Rendered images with source text:
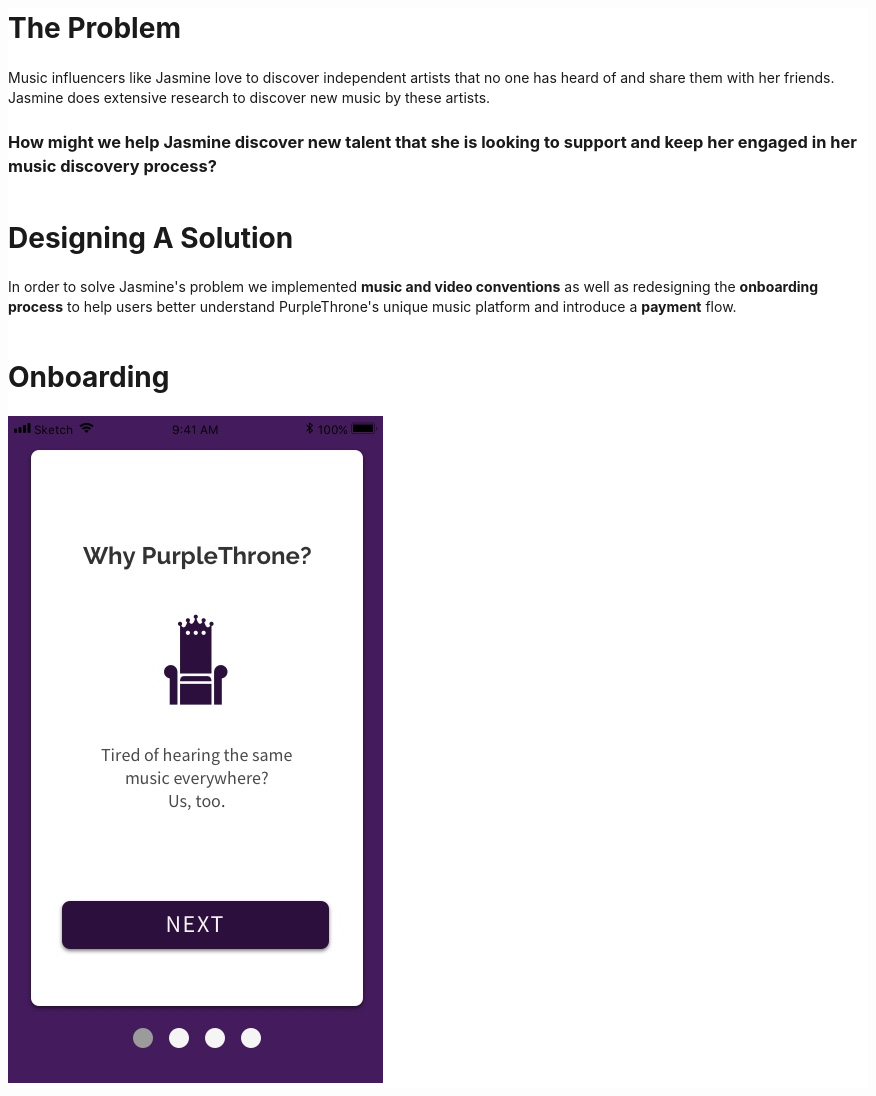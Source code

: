 # The Problem

Music influencers like Jasmine love to discover independent artists that no one has heard of and share them with her friends. Jasmine does extensive research to discover new music by these artists.

### How might we help Jasmine discover new talent that she is looking to support and keep her engaged in her music discovery process?

# Designing A Solution

In order to solve Jasmine's problem we implemented **music and video conventions** as well as redesigning the **onboarding process** to help users better understand PurpleThrone's unique music platform and introduce a **payment** flow.

# Onboarding

![](/images/b1875-hifionboarding1.jpg)
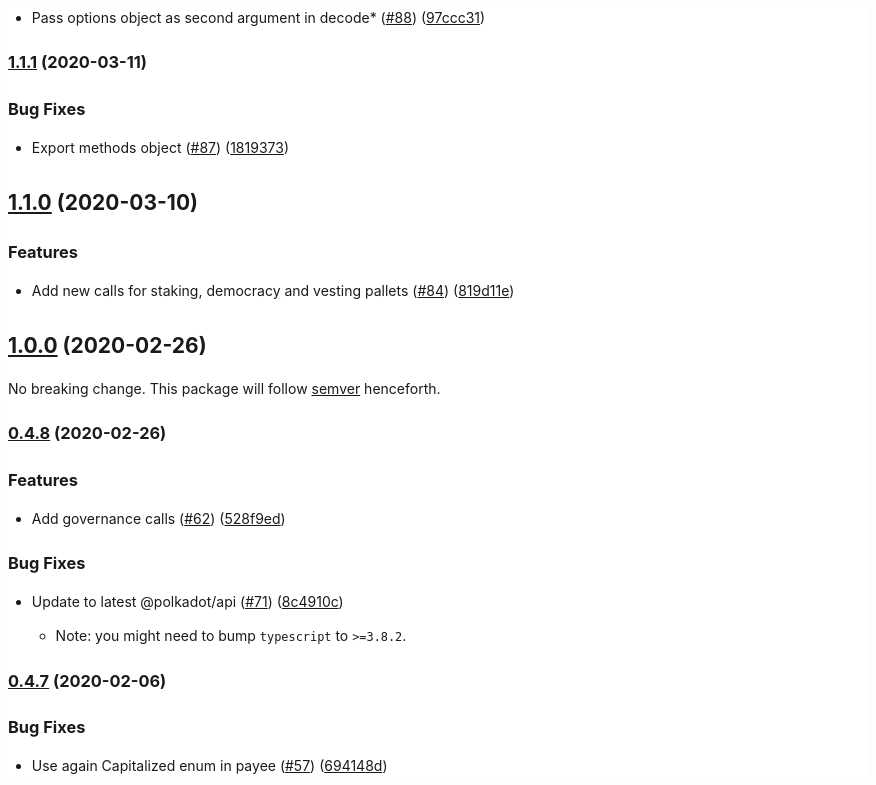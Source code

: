 * Pass options object as second argument in decode* ([#88](https://github.com/paritytech/txwrapper/issues/88)) ([97ccc31](https://github.com/paritytech/txwrapper/commit/97ccc31bcf62142e215085e107073ba2e085c9cb))

### [1.1.1](https://github.com/paritytech/txwrapper/compare/v1.1.0...v1.1.1) (2020-03-11)


### Bug Fixes

* Export methods object ([#87](https://github.com/paritytech/txwrapper/issues/87)) ([1819373](https://github.com/paritytech/txwrapper/commit/18193732b17aca892831d4e4fc26c27cb0a76f94))

## [1.1.0](https://github.com/paritytech/txwrapper/compare/v1.0.0...v1.1.0) (2020-03-10)


### Features

* Add new calls for staking, democracy and vesting pallets ([#84](https://github.com/paritytech/txwrapper/issues/84)) ([819d11e](https://github.com/paritytech/txwrapper/commit/819d11ecad0fc0501702d7e823cac860385c4c10))

## [1.0.0](https://github.com/paritytech/txwrapper/compare/v0.4.8...v1.0.0) (2020-02-26)

No breaking change. This package will follow [semver](https://semver.org/) henceforth.

### [0.4.8](https://github.com/paritytech/txwrapper/compare/v0.4.7...v0.4.8) (2020-02-26)


### Features

* Add governance calls ([#62](https://github.com/paritytech/txwrapper/issues/62)) ([528f9ed](https://github.com/paritytech/txwrapper/commit/528f9ed8454c37cf13fc050eb763c383aafbc043))


### Bug Fixes

* Update to latest @polkadot/api ([#71](https://github.com/paritytech/txwrapper/issues/71)) ([8c4910c](https://github.com/paritytech/txwrapper/commit/8c4910cc5039543b8c550b211874038aa7a37fd8))

  - Note: you might need to bump `typescript` to `>=3.8.2`.

### [0.4.7](https://github.com/paritytech/txwrapper/compare/v0.4.6...v0.4.7) (2020-02-06)


### Bug Fixes

* Use again Capitalized enum in payee ([#57](https://github.com/paritytech/txwrapper/issues/57)) ([694148d](https://github.com/paritytech/txwrapper/commit/694148df4813fd9264872fbf453df422270c82a1))
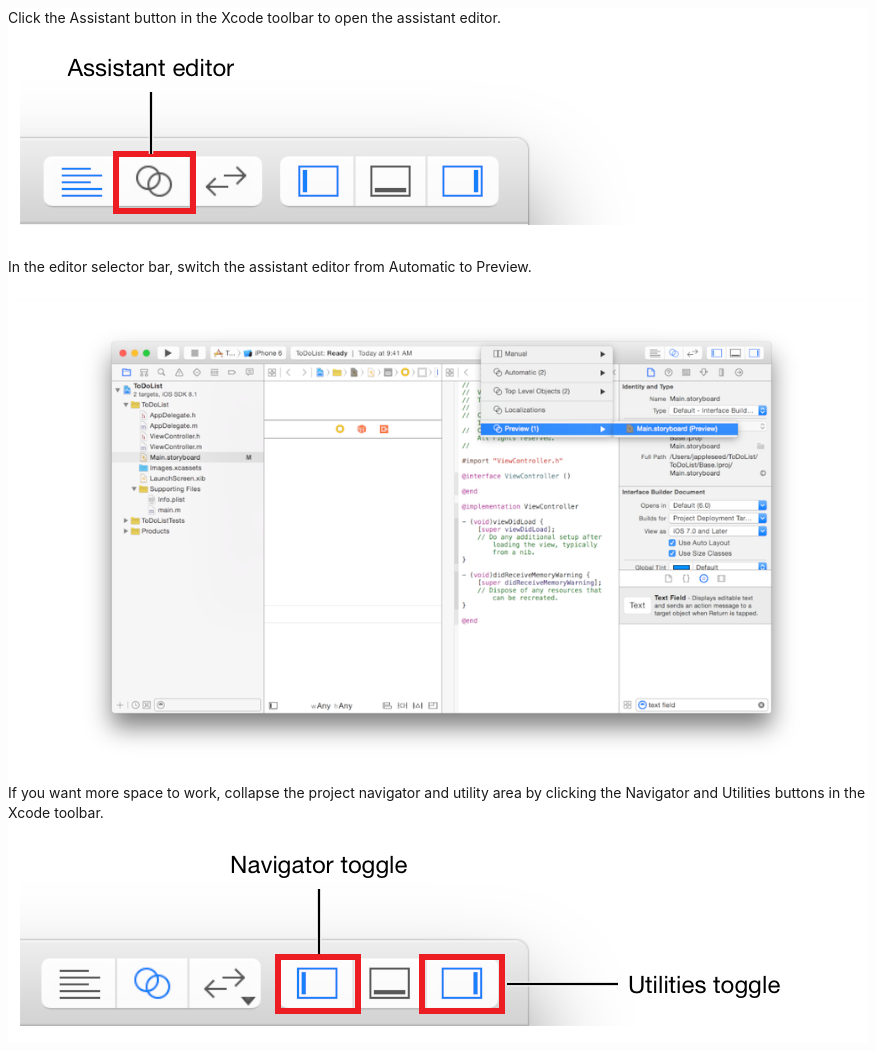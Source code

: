 Click the Assistant button in the Xcode toolbar to open the assistant editor.

![](img/toggle_assistant_on_2x.png)

In the editor selector bar, switch the assistant editor from Automatic to Preview.

![](img/storyboard_assistant_2x.png)

If you want more space to work, collapse the project navigator and utility area by clicking the Navigator and Utilities buttons in the Xcode toolbar.

![](img/toggle_navigator_utility_off_2x.png)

Work instructions: Excluding images, return all of the records above word for word.

Exercise solution:
Source code

: # The Problem

Music influencers like Jasmine love to discover independent artists that no one has heard of and share them with her friends. Jasmine does extensive research to discover new music by these artists.

### How might we help Jasmine discover new talent that she is looking to support and keep her engaged in her music discovery process?

# Designing A Solution

In order to solve Jasmine's problem we implemented **music and video conventions** as well as redesigning the **onboarding process** to help users better understand PurpleThrone's unique music platform and introduce a **payment** flow.

# Onboarding

![](/images/b1875-hifionboarding1.jpg)
Source code

: * Pass options object as second argument in decode* ([#88](https://github.com/paritytech/txwrapper/issues/88)) ([97ccc31](https://github.com/paritytech/txwrapper/commit/97ccc31bcf62142e215085e107073ba2e085c9cb))

### [1.1.1](https://github.com/paritytech/txwrapper/compare/v1.1.0...v1.1.1) (2020-03-11)


### Bug Fixes

* Export methods object ([#87](https://github.com/paritytech/txwrapper/issues/87)) ([1819373](https://github.com/paritytech/txwrapper/commit/18193732b17aca892831d4e4fc26c27cb0a76f94))

## [1.1.0](https://github.com/paritytech/txwrapper/compare/v1.0.0...v1.1.0) (2020-03-10)


### Features

* Add new calls for staking, democracy and vesting pallets ([#84](https://github.com/paritytech/txwrapper/issues/84)) ([819d11e](https://github.com/paritytech/txwrapper/commit/819d11ecad0fc0501702d7e823cac860385c4c10))

## [1.0.0](https://github.com/paritytech/txwrapper/compare/v0.4.8...v1.0.0) (2020-02-26)

No breaking change. This package will follow [semver](https://semver.org/) henceforth.

### [0.4.8](https://github.com/paritytech/txwrapper/compare/v0.4.7...v0.4.8) (2020-02-26)


### Features

* Add governance calls ([#62](https://github.com/paritytech/txwrapper/issues/62)) ([528f9ed](https://github.com/paritytech/txwrapper/commit/528f9ed8454c37cf13fc050eb763c383aafbc043))


### Bug Fixes

* Update to latest @polkadot/api ([#71](https://github.com/paritytech/txwrapper/issues/71)) ([8c4910c](https://github.com/paritytech/txwrapper/commit/8c4910cc5039543b8c550b211874038aa7a37fd8))

  - Note: you might need to bump `typescript` to `>=3.8.2`.

### [0.4.7](https://github.com/paritytech/txwrapper/compare/v0.4.6...v0.4.7) (2020-02-06)


### Bug Fixes

* Use again Capitalized enum in payee ([#57](https://github.com/paritytech/txwrapper/issues/57)) ([694148d](https://github.com/paritytech/txwrapper/commit/694148df4813fd9264872fbf453df422270c82a1))
Source code

: Click the Assistant button in the Xcode toolbar to open the assistant editor.

![](img/toggle_assistant_on_2x.png)

In the editor selector bar, switch the assistant editor from Automatic to Preview.

![](img/storyboard_assistant_2x.png)

If you want more space to work, collapse the project navigator and utility area by clicking the Navigator and Utilities buttons in the Xcode toolbar.

![](img/toggle_navigator_utility_off_2x.png)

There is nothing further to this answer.